=== Section Start ===
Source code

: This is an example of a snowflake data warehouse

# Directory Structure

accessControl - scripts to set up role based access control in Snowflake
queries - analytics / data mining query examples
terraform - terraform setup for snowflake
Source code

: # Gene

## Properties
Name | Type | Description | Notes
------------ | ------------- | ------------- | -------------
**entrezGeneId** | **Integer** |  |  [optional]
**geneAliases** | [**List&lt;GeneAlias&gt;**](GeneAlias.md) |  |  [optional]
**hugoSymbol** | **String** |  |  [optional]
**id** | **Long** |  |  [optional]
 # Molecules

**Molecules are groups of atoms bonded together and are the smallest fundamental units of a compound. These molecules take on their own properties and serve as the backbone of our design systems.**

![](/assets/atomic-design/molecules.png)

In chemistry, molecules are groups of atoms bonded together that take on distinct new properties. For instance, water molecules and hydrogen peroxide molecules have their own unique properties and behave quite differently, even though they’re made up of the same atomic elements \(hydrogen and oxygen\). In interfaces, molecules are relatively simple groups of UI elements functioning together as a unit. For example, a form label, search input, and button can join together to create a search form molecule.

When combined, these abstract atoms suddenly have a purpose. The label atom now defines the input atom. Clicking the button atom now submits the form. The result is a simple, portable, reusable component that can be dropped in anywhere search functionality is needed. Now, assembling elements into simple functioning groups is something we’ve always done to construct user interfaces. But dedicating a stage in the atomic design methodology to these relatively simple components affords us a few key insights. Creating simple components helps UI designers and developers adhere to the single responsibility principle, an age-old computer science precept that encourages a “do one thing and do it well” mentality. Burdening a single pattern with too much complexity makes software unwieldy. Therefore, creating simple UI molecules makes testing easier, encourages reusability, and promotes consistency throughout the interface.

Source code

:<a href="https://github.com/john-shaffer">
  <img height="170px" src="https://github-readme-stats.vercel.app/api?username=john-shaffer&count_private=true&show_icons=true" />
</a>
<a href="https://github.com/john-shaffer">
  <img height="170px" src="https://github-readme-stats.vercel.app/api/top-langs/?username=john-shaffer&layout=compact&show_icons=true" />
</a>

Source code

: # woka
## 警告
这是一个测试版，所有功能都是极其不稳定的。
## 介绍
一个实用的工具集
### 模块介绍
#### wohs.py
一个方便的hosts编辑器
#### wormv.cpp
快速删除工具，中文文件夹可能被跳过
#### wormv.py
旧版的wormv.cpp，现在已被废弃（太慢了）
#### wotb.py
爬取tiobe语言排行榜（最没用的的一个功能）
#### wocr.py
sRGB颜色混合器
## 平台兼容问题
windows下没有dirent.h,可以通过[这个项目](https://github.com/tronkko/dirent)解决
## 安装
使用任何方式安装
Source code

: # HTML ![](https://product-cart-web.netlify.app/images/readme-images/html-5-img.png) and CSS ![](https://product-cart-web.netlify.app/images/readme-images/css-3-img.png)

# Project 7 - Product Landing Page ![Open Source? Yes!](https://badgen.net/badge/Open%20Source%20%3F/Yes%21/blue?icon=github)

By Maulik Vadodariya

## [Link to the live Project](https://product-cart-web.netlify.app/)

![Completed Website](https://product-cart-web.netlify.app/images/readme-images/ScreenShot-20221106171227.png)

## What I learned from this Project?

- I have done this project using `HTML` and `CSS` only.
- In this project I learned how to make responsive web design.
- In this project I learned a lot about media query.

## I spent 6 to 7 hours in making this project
=== Section End ===
_TASK BRIEF:_ Return every record, word for word.

_RESPONSE TO THIS EXERCISE:_
Source code

: This is an example of a snowflake data warehouse

# Directory Structure

accessControl - scripts to set up role based access control in Snowflake
queries - analytics / data mining query examples
terraform - terraform setup for snowflake
Source code

: # Gene

## Properties
Name | Type | Description | Notes
------------ | ------------- | ------------- | -------------
**entrezGeneId** | **Integer** |  |  [optional]
**geneAliases** | [**List&lt;GeneAlias&gt;**](GeneAlias.md) |  |  [optional]
**hugoSymbol** | **String** |  |  [optional]
**id** | **Long** |  |  [optional]
 # Molecules

**Molecules are groups of atoms bonded together and are the smallest fundamental units of a compound. These molecules take on their own properties and serve as the backbone of our design systems.**

![](/assets/atomic-design/molecules.png)

In chemistry, molecules are groups of atoms bonded together that take on distinct new properties. For instance, water molecules and hydrogen peroxide molecules have their own unique properties and behave quite differently, even though they’re made up of the same atomic elements \(hydrogen and oxygen\). In interfaces, molecules are relatively simple groups of UI elements functioning together as a unit. For example, a form label, search input, and button can join together to create a search form molecule.

When combined, these abstract atoms suddenly have a purpose. The label atom now defines the input atom. Clicking the button atom now submits the form. The result is a simple, portable, reusable component that can be dropped in anywhere search functionality is needed. Now, assembling elements into simple functioning groups is something we’ve always done to construct user interfaces. But dedicating a stage in the atomic design methodology to these relatively simple components affords us a few key insights. Creating simple components helps UI designers and developers adhere to the single responsibility principle, an age-old computer science precept that encourages a “do one thing and do it well” mentality. Burdening a single pattern with too much complexity makes software unwieldy. Therefore, creating simple UI molecules makes testing easier, encourages reusability, and promotes consistency throughout the interface.

Source code

:<a href="https://github.com/john-shaffer">
  <img height="170px" src="https://github-readme-stats.vercel.app/api?username=john-shaffer&count_private=true&show_icons=true" />
</a>
<a href="https://github.com/john-shaffer">
  <img height="170px" src="https://github-readme-stats.vercel.app/api/top-langs/?username=john-shaffer&layout=compact&show_icons=true" />
</a>

Source code

: # woka
## 警告
这是一个测试版，所有功能都是极其不稳定的。
## 介绍
一个实用的工具集
### 模块介绍
#### wohs.py
一个方便的hosts编辑器
#### wormv.cpp
快速删除工具，中文文件夹可能被跳过
#### wormv.py
旧版的wormv.cpp，现在已被废弃（太慢了）
#### wotb.py
爬取tiobe语言排行榜（最没用的的一个功能）
#### wocr.py
sRGB颜色混合器
## 平台兼容问题
windows下没有dirent.h,可以通过[这个项目](https://github.com/tronkko/dirent)解决
## 安装
使用任何方式安装
Source code

: # HTML ![](https://product-cart-web.netlify.app/images/readme-images/html-5-img.png) and CSS ![](https://product-cart-web.netlify.app/images/readme-images/css-3-img.png)

# Project 7 - Product Landing Page ![Open Source? Yes!](https://badgen.net/badge/Open%20Source%20%3F/Yes%21/blue?icon=github)

By Maulik Vadodariya

## [Link to the live Project](https://product-cart-web.netlify.app/)

![Completed Website](https://product-cart-web.netlify.app/images/readme-images/ScreenShot-20221106171227.png)

## What I learned from this Project?

- I have done this project using `HTML` and `CSS` only.
- In this project I learned how to make responsive web design.
- In this project I learned a lot about media query.

## I spent 6 to 7 hours in making this project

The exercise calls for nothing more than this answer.